The Sunday Standard visited three of the 12 operational OSCs in government hospitals and found they are bogged down with several handicaps. Services are not always in conformity with the Ministry of Women and Child Development’s guidelines.
At North Delhi’s Aruna Asaf Ali Government Hospital, the OSC was found locked in the afternoon and a poster directed this correspondent to the labour room. “Only medical examination of sexual abuse victims is done here. We don’t have a dedicated doctor… We have few staff. So, the person-in-charge of the labour room will see Medico Legal Cases (MLCs). If we don’t have deliveries, we immediately attend them. Otherwise, it takes a little time. We keep the room locked as we keep all the MLC records,” the staff at the labour room said.
But, the head of Gynaecology department claimed all services were done there.
The story was repeated when this correspondent visited the centre at East Delhi’s Lal Bahadur Shastri Hospital in the night. But, the nodal and link officers were unreachable. “We open the door when a victim arrives with police. The patient is examined in the presence of a doctor and an examining hand. For counselling, an NGO counsellor is present. As a doctor, we only examine the victim, write down her medical history and detailed procedure. Counselling, and registration of a case is already done by victims,” the staff at the labour room said.
Unlike other centres, the OSC at Lok Nayak Naryan Jai Prakash Hospital near Delhi Gate was operating in the afternoon. “Everything is done, right from taking the history of the victim, medical examination, counselling, calling the police and lodging of an FIR... If a victim requires an admission in management or certain home, she is sent there. Judiciary part is taken care of by the counsellor. But we do advise that there’s a judicial procedure. But, availability of staff is an issue because there are a lot of patients. Sometimes the process gets delayed due to the time taken by the counsellor or IO to reach the hospital,” said a senior gynaecologist.

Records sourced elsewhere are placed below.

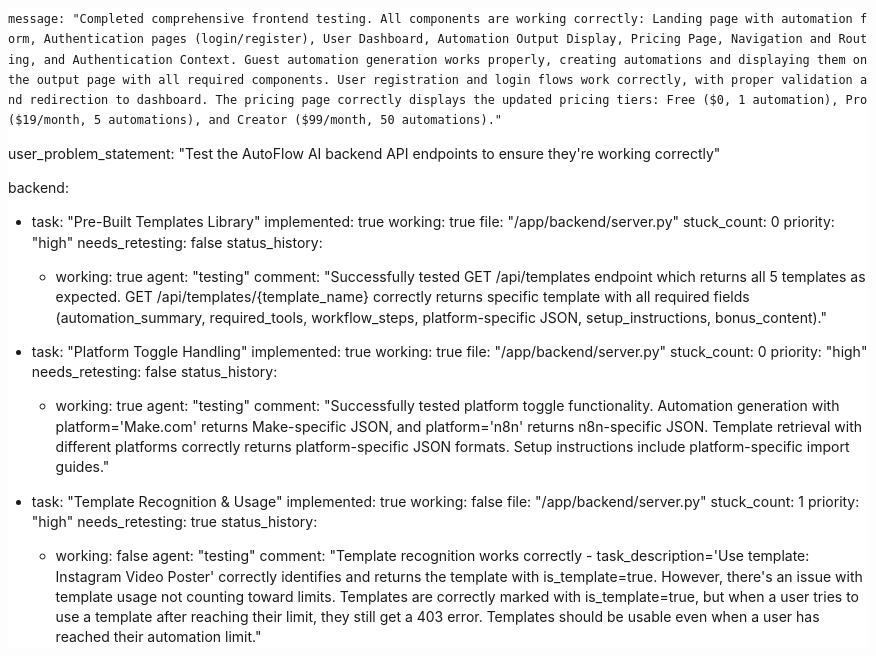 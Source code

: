     message: "Completed comprehensive frontend testing. All components are working correctly: Landing page with automation form, Authentication pages (login/register), User Dashboard, Automation Output Display, Pricing Page, Navigation and Routing, and Authentication Context. Guest automation generation works properly, creating automations and displaying them on the output page with all required components. User registration and login flows work correctly, with proper validation and redirection to dashboard. The pricing page correctly displays the updated pricing tiers: Free ($0, 1 automation), Pro ($19/month, 5 automations), and Creator ($99/month, 50 automations)."

user_problem_statement: "Test the AutoFlow AI backend API endpoints to ensure they're working correctly"

backend:
  - task: "Pre-Built Templates Library"
    implemented: true
    working: true
    file: "/app/backend/server.py"
    stuck_count: 0
    priority: "high"
    needs_retesting: false
    status_history:
      - working: true
        agent: "testing"
        comment: "Successfully tested GET /api/templates endpoint which returns all 5 templates as expected. GET /api/templates/{template_name} correctly returns specific template with all required fields (automation_summary, required_tools, workflow_steps, platform-specific JSON, setup_instructions, bonus_content)."

  - task: "Platform Toggle Handling"
    implemented: true
    working: true
    file: "/app/backend/server.py"
    stuck_count: 0
    priority: "high"
    needs_retesting: false
    status_history:
      - working: true
        agent: "testing"
        comment: "Successfully tested platform toggle functionality. Automation generation with platform='Make.com' returns Make-specific JSON, and platform='n8n' returns n8n-specific JSON. Template retrieval with different platforms correctly returns platform-specific JSON formats. Setup instructions include platform-specific import guides."

  - task: "Template Recognition & Usage"
    implemented: true
    working: false
    file: "/app/backend/server.py"
    stuck_count: 1
    priority: "high"
    needs_retesting: true
    status_history:
      - working: false
        agent: "testing"
        comment: "Template recognition works correctly - task_description='Use template: Instagram Video Poster' correctly identifies and returns the template with is_template=true. However, there's an issue with template usage not counting toward limits. Templates are correctly marked with is_template=true, but when a user tries to use a template after reaching their limit, they still get a 403 error. Templates should be usable even when a user has reached their automation limit."
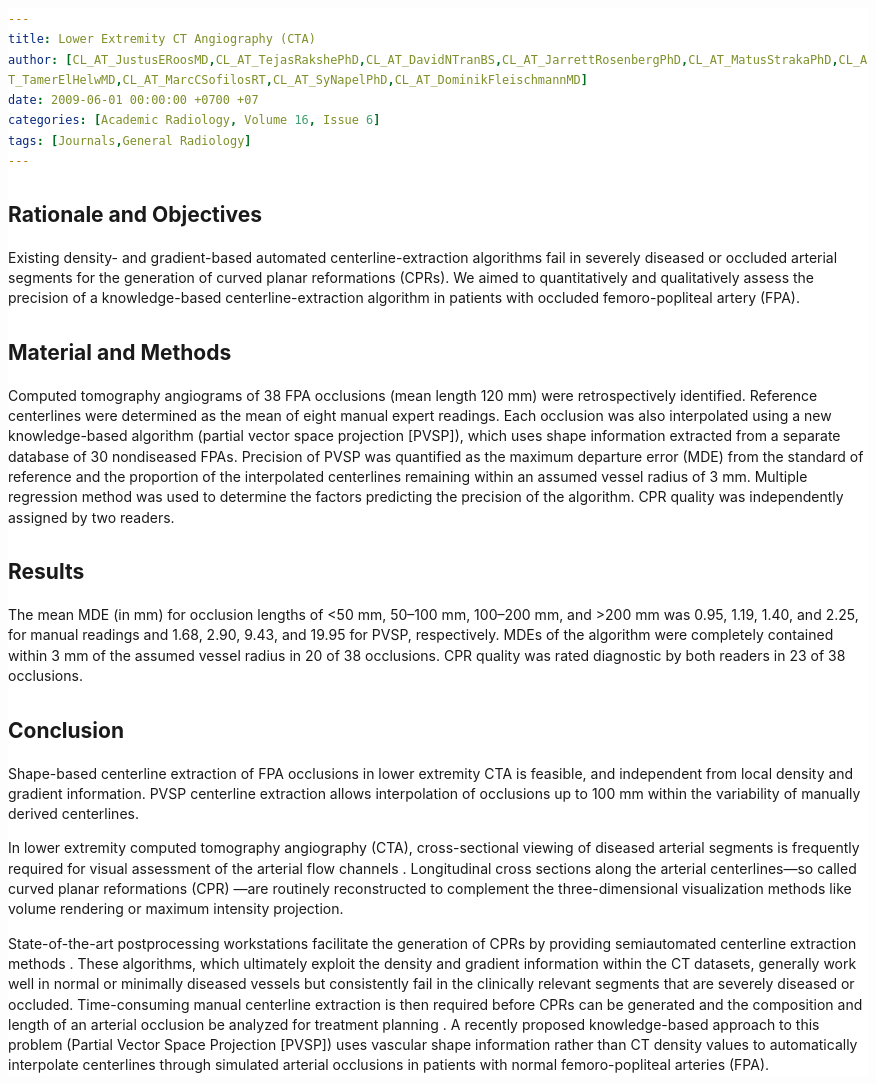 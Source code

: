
 ```yaml
---
title: Lower Extremity CT Angiography (CTA)
author: [CL_AT_JustusERoosMD,CL_AT_TejasRakshePhD,CL_AT_DavidNTranBS,CL_AT_JarrettRosenbergPhD,CL_AT_MatusStrakaPhD,CL_AT_TamerElHelwMD,CL_AT_MarcCSofilosRT,CL_AT_SyNapelPhD,CL_AT_DominikFleischmannMD]
date: 2009-06-01 00:00:00 +0700 +07
categories: [Academic Radiology, Volume 16, Issue 6]
tags: [Journals,General Radiology]
---
```

## Rationale and Objectives

Existing density- and gradient-based automated centerline-extraction algorithms fail in severely diseased or occluded arterial segments for the generation of curved planar reformations (CPRs). We aimed to quantitatively and qualitatively assess the precision of a knowledge-based centerline-extraction algorithm in patients with occluded femoro-popliteal artery (FPA).

## Material and Methods

Computed tomography angiograms of 38 FPA occlusions (mean length 120 mm) were retrospectively identified. Reference centerlines were determined as the mean of eight manual expert readings. Each occlusion was also interpolated using a new knowledge-based algorithm (partial vector space projection \[PVSP\]), which uses shape information extracted from a separate database of 30 nondiseased FPAs. Precision of PVSP was quantified as the maximum departure error (MDE) from the standard of reference and the proportion of the interpolated centerlines remaining within an assumed vessel radius of 3 mm. Multiple regression method was used to determine the factors predicting the precision of the algorithm. CPR quality was independently assigned by two readers.

## Results

The mean MDE (in mm) for occlusion lengths of <50 mm, 50–100 mm, 100–200 mm, and >200 mm was 0.95, 1.19, 1.40, and 2.25, for manual readings and 1.68, 2.90, 9.43, and 19.95 for PVSP, respectively. MDEs of the algorithm were completely contained within 3 mm of the assumed vessel radius in 20 of 38 occlusions. CPR quality was rated diagnostic by both readers in 23 of 38 occlusions.

## Conclusion

Shape-based centerline extraction of FPA occlusions in lower extremity CTA is feasible, and independent from local density and gradient information. PVSP centerline extraction allows interpolation of occlusions up to 100 mm within the variability of manually derived centerlines.

In lower extremity computed tomography angiography (CTA), cross-sectional viewing of diseased arterial segments is frequently required for visual assessment of the arterial flow channels . Longitudinal cross sections along the arterial centerlines—so called curved planar reformations (CPR) —are routinely reconstructed to complement the three-dimensional visualization methods like volume rendering or maximum intensity projection.

State-of-the-art postprocessing workstations facilitate the generation of CPRs by providing semiautomated centerline extraction methods . These algorithms, which ultimately exploit the density and gradient information within the CT datasets, generally work well in normal or minimally diseased vessels but consistently fail in the clinically relevant segments that are severely diseased or occluded. Time-consuming manual centerline extraction is then required before CPRs can be generated and the composition and length of an arterial occlusion be analyzed for treatment planning . A recently proposed knowledge-based approach to this problem (Partial Vector Space Projection \[PVSP\]) uses vascular shape information rather than CT density values to automatically interpolate centerlines through simulated arterial occlusions in patients with normal femoro-popliteal arteries (FPA).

Experts in this field assert there is an immediate need to ramp-up the functioning of these OSCs along with deployment of dedicated staff.
“Ideally, all the facilities should be provided. However, it is not the case. The centres are locked until a victim arrives. If a victim approaches the police station, then counselling is done there. From there, she is taken for medical examination and later to the court for recording her statement. From there, legal service takes over to oversee the compensation process. In all of it, OSCs get sidelined,” says advocate Shubra Mendiratta, former office-bearer of Delhi Commission for Women’s Rape Crisis Cell. “The aim was to ensure victims did not have to struggle for assistance, but it not taking place. Only medical examination, which earlier used to be conducted in gynaecology department, is taking place.”
Recently, the Delhi State Legal Services Authority submitted a report of these centres to the High Court which is yet to be taken up. “The OSCs are mainly following the two-tier protocol — those based in the hospitals, and others operating from court complexes — of State Legislative authorities. These centres are essentially providing medical examination and counselling,” DSLSA special secretary Geetanjli Goel said.
Health Secretary Sanjeev Khirwar assured that the WCD guidelines would be followed in these centres. “If any loophole surfaces, it will be addressed by WCD.”